Je viens de jeter un œil à ce que la toile qualifie de générateurs de poésie. L'un d'eux permet de créer sans se creuser la tête des « poèmes d'amour touchants», un « haïku sur le printemps» ou encore un « poème acrostiche nommé». On peut également choisir la longueur du texte ainsi que la langue de la création. Du haut de ma bêtise naturelle, friand de toute nouvelle expérience, j'ai demandé à cette IA de m'écrire un poème à la manière de Bukowski. J'ai répété la même démarche auprès d'une autre IA. Ma joie est immense. Le résultat est bluffant. Faisons un jeu. Je copie ci-dessous les deux poèmes prétendument bukowskien. Et recopie la traduction d'un vrai texte de l'auteur de Women, chopée sur la toile — je n'ai pas de livres sous la main. Je mélange. Saurez-vous dire quel est le poème qu'a véritablement écrit l'ami Bukowski ? 

 

la machine à écrire crache ses mots sales  
comme un ivrogne qui vomit ses rêves,  
les lettres se tordent sur le papier jauni,  
c'est ma vie qui saigne en encre bon marché.  

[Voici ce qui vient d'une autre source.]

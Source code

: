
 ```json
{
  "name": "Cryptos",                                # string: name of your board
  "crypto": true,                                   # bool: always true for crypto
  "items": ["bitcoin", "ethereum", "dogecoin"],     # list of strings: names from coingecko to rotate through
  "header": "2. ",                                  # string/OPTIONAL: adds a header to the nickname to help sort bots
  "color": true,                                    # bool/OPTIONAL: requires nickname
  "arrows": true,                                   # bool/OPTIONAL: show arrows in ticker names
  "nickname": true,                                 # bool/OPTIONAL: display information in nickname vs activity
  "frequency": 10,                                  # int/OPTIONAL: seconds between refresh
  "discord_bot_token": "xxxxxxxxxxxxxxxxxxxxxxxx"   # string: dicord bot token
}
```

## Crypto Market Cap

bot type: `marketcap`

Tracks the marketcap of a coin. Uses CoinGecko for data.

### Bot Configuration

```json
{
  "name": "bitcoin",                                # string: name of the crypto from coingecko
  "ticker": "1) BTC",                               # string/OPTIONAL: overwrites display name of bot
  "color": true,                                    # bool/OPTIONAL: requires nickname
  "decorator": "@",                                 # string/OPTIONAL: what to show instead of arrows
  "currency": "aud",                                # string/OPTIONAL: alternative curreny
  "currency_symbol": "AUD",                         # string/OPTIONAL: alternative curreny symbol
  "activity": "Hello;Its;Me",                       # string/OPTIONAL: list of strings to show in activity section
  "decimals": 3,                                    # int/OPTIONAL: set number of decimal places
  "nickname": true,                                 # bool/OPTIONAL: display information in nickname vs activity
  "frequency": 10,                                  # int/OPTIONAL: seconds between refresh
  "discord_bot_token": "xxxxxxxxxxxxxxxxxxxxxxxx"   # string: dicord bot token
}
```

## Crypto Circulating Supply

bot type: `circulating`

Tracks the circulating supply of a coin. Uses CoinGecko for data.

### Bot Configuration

les bars sentent la bière et la sueur,  
les femmes rient trop fort pour cacher leur peine,  
je bois encore, je bois toujours,  
pendant que le monde pourrit sous nos pieds.  

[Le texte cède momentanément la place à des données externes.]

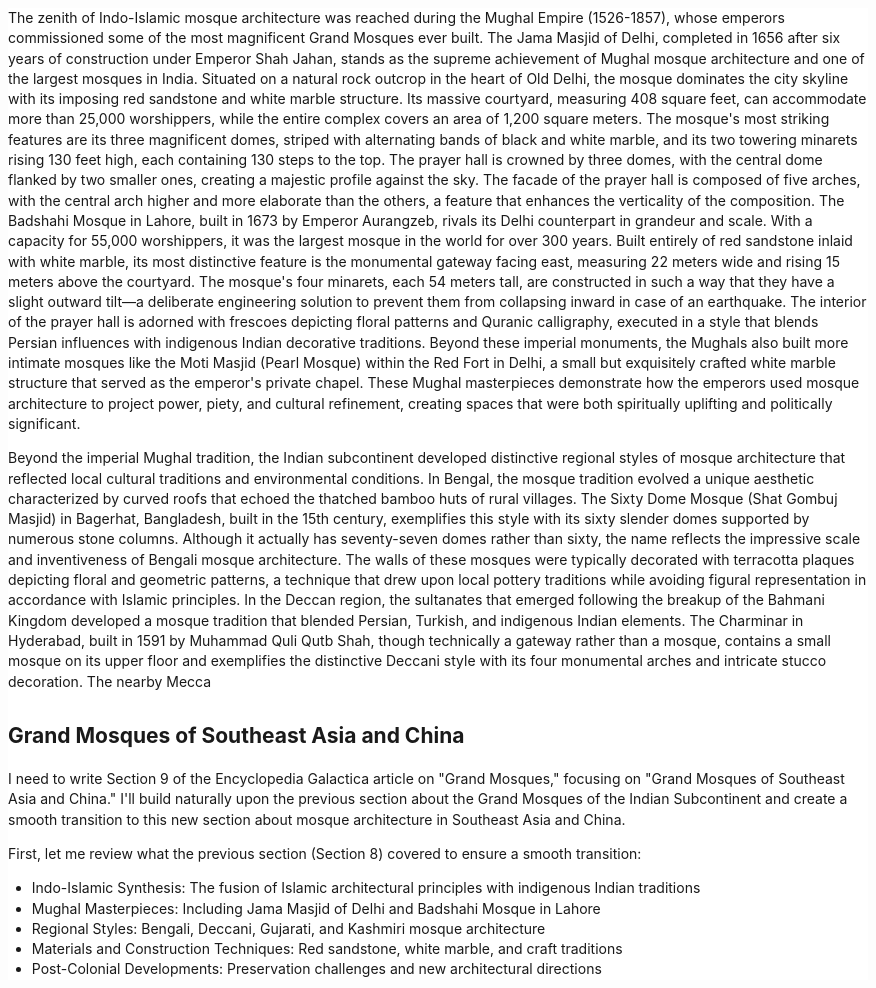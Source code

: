 The zenith of Indo-Islamic mosque architecture was reached during the Mughal Empire (1526-1857), whose emperors commissioned some of the most magnificent Grand Mosques ever built. The Jama Masjid of Delhi, completed in 1656 after six years of construction under Emperor Shah Jahan, stands as the supreme achievement of Mughal mosque architecture and one of the largest mosques in India. Situated on a natural rock outcrop in the heart of Old Delhi, the mosque dominates the city skyline with its imposing red sandstone and white marble structure. Its massive courtyard, measuring 408 square feet, can accommodate more than 25,000 worshippers, while the entire complex covers an area of 1,200 square meters. The mosque's most striking features are its three magnificent domes, striped with alternating bands of black and white marble, and its two towering minarets rising 130 feet high, each containing 130 steps to the top. The prayer hall is crowned by three domes, with the central dome flanked by two smaller ones, creating a majestic profile against the sky. The facade of the prayer hall is composed of five arches, with the central arch higher and more elaborate than the others, a feature that enhances the verticality of the composition. The Badshahi Mosque in Lahore, built in 1673 by Emperor Aurangzeb, rivals its Delhi counterpart in grandeur and scale. With a capacity for 55,000 worshippers, it was the largest mosque in the world for over 300 years. Built entirely of red sandstone inlaid with white marble, its most distinctive feature is the monumental gateway facing east, measuring 22 meters wide and rising 15 meters above the courtyard. The mosque's four minarets, each 54 meters tall, are constructed in such a way that they have a slight outward tilt—a deliberate engineering solution to prevent them from collapsing inward in case of an earthquake. The interior of the prayer hall is adorned with frescoes depicting floral patterns and Quranic calligraphy, executed in a style that blends Persian influences with indigenous Indian decorative traditions. Beyond these imperial monuments, the Mughals also built more intimate mosques like the Moti Masjid (Pearl Mosque) within the Red Fort in Delhi, a small but exquisitely crafted white marble structure that served as the emperor's private chapel. These Mughal masterpieces demonstrate how the emperors used mosque architecture to project power, piety, and cultural refinement, creating spaces that were both spiritually uplifting and politically significant.

Beyond the imperial Mughal tradition, the Indian subcontinent developed distinctive regional styles of mosque architecture that reflected local cultural traditions and environmental conditions. In Bengal, the mosque tradition evolved a unique aesthetic characterized by curved roofs that echoed the thatched bamboo huts of rural villages. The Sixty Dome Mosque (Shat Gombuj Masjid) in Bagerhat, Bangladesh, built in the 15th century, exemplifies this style with its sixty slender domes supported by numerous stone columns. Although it actually has seventy-seven domes rather than sixty, the name reflects the impressive scale and inventiveness of Bengali mosque architecture. The walls of these mosques were typically decorated with terracotta plaques depicting floral and geometric patterns, a technique that drew upon local pottery traditions while avoiding figural representation in accordance with Islamic principles. In the Deccan region, the sultanates that emerged following the breakup of the Bahmani Kingdom developed a mosque tradition that blended Persian, Turkish, and indigenous Indian elements. The Charminar in Hyderabad, built in 1591 by Muhammad Quli Qutb Shah, though technically a gateway rather than a mosque, contains a small mosque on its upper floor and exemplifies the distinctive Deccani style with its four monumental arches and intricate stucco decoration. The nearby Mecca

## Grand Mosques of Southeast Asia and China

<think>I need to write Section 9 of the Encyclopedia Galactica article on "Grand Mosques," focusing on "Grand Mosques of Southeast Asia and China." I'll build naturally upon the previous section about the Grand Mosques of the Indian Subcontinent and create a smooth transition to this new section about mosque architecture in Southeast Asia and China.

First, let me review what the previous section (Section 8) covered to ensure a smooth transition:
- Indo-Islamic Synthesis: The fusion of Islamic architectural principles with indigenous Indian traditions
- Mughal Masterpieces: Including Jama Masjid of Delhi and Badshahi Mosque in Lahore
- Regional Styles: Bengali, Deccani, Gujarati, and Kashmiri mosque architecture
- Materials and Construction Techniques: Red sandstone, white marble, and craft traditions
- Post-Colonial Developments: Preservation challenges and new architectural directions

la ville gronde comme un chien enragé,  
les néons clignotent, éclairs de misère,  
je marche dans la boue des trottoirs,  
mes chaussures trouées pleurent de fatigue.  

les amours passent comme des trains de nuit,  
sifflant leur départ dans un brouillard de larmes,  
je reste là, les mains vides,  
à compter les étoiles qui meurent une à une.  

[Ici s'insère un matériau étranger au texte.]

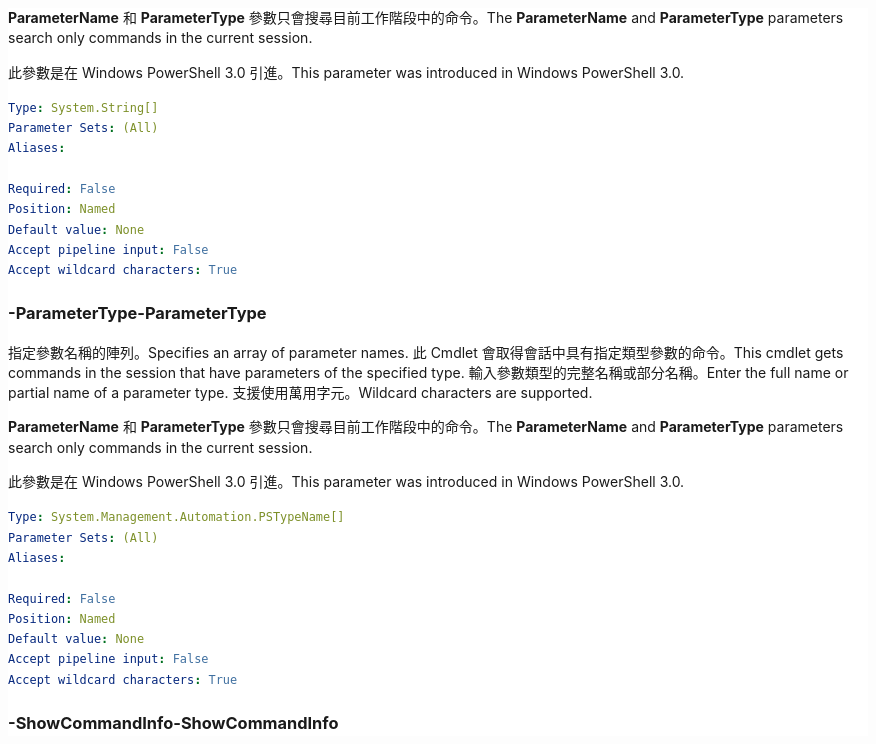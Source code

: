 <span data-ttu-id="c27ef-262">**ParameterName** 和 **ParameterType** 參數只會搜尋目前工作階段中的命令。</span><span class="sxs-lookup"><span data-stu-id="c27ef-262">The **ParameterName** and **ParameterType** parameters search only commands in the current session.</span></span>

<span data-ttu-id="c27ef-263">此參數是在 Windows PowerShell 3.0 引進。</span><span class="sxs-lookup"><span data-stu-id="c27ef-263">This parameter was introduced in Windows PowerShell 3.0.</span></span>

```yaml
Type: System.String[]
Parameter Sets: (All)
Aliases:

Required: False
Position: Named
Default value: None
Accept pipeline input: False
Accept wildcard characters: True
```

### <span data-ttu-id="c27ef-264">-ParameterType</span><span class="sxs-lookup"><span data-stu-id="c27ef-264">-ParameterType</span></span>

<span data-ttu-id="c27ef-265">指定參數名稱的陣列。</span><span class="sxs-lookup"><span data-stu-id="c27ef-265">Specifies an array of parameter names.</span></span> <span data-ttu-id="c27ef-266">此 Cmdlet 會取得會話中具有指定類型參數的命令。</span><span class="sxs-lookup"><span data-stu-id="c27ef-266">This cmdlet gets commands in the session that have parameters of the specified type.</span></span> <span data-ttu-id="c27ef-267">輸入參數類型的完整名稱或部分名稱。</span><span class="sxs-lookup"><span data-stu-id="c27ef-267">Enter the full name or partial name of a parameter type.</span></span> <span data-ttu-id="c27ef-268">支援使用萬用字元。</span><span class="sxs-lookup"><span data-stu-id="c27ef-268">Wildcard characters are supported.</span></span>

<span data-ttu-id="c27ef-269">**ParameterName** 和 **ParameterType** 參數只會搜尋目前工作階段中的命令。</span><span class="sxs-lookup"><span data-stu-id="c27ef-269">The **ParameterName** and **ParameterType** parameters search only commands in the current session.</span></span>

<span data-ttu-id="c27ef-270">此參數是在 Windows PowerShell 3.0 引進。</span><span class="sxs-lookup"><span data-stu-id="c27ef-270">This parameter was introduced in Windows PowerShell 3.0.</span></span>

```yaml
Type: System.Management.Automation.PSTypeName[]
Parameter Sets: (All)
Aliases:

Required: False
Position: Named
Default value: None
Accept pipeline input: False
Accept wildcard characters: True
```

### <span data-ttu-id="c27ef-271">-ShowCommandInfo</span><span class="sxs-lookup"><span data-stu-id="c27ef-271">-ShowCommandInfo</span></span>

le matin arrive avec sa gueule de bois,  
le soleil me frappe comme une gifle,  
je rallume une cigarette, je reprends la plume,  
parce que même l'enfer a besoin de poètes.  

et quand je mourrai, ce sera sans fanfare,  
dans un lit sale, avec une bouteille vide,  
mais les mots, ces putains de mots,  
continueront à danser sur ma tombe.

 

 ***

tout va bien puisque je ne suis pas encore mort
et les rats s'activent entre les canettes de bière,
les sacs en papier s'emmêlent comme des petits chiens,
et ses photographies sont collées sur une peinture
à côté d'un Allemand mort et elle aussi est morte
et il m'a fallu 14 ans pour la connaître
et s'ils me donnent 14 années de plus
je la connaîtrai encore mieux...
ses photos collées sur le verre
ne bougent ni ne parlent ,
mais j'ai quand même un enregistrement de sa voix,
et elle parle certains soirs,
de nouveau elle-même
si réelle qu'elle rit
qu'elle dit les milliers de choses,
la seule chose que j'ai toujours ignorée,
qui ne me quittera plus :
j'ai eu l'amour
et l'amour est mort ;
une photo et un morceau de scotch
ne sont pas grand-chose, ai-je appris sur le tard,
mais donnez-moi 14 jours ou 14 années,
je tuerai tout homme
qui osera toucher ou prendre
ce qui reste. 

*** 

Dans le bruit des villes qui n’animent plus,  
je marche,  
les pieds usés, le cœur lourd,  
les néons brûlants illuminent des visages hagards,  
les ombres dansent sur le pavé  
comme mes rêves oubliés.

Les bars crasseux,  
odeur de cigarette et de regrets,  
un verre de whisky pour chaque pensée volée,  
les rires s’élèvent, ivres de douleur,  
et moi, je me perds dans les histoires inachevées  
des âmes égarées.

Les femmes,  
elles ont ce regard,  
à la fois lueur et abîme,  
elles parlent de liberté,  
mais se saisissent de cages dorées,  
et moi, je les écoute,  
captif de leurs murmures.

La nuit se déploie,  
comme une couverture sur une table de poker,  
les étoiles sur le tapis,  
un mélange de rêve et de désespoir,  
qui sait, peut-être que demain,  
je trouverai la beauté dans l’ordinaire.

Mais pour l’instant,  
je sors et je regarde,  
les vies qui passent,  
des histoires se tissent dans l’air,  
des cris étouffés par le bruit de la ville,  
et moi, je reste là,  
un observateur,  
épuisé,  
un poète sans rime,  
un cœur battant au rythme de la solitude.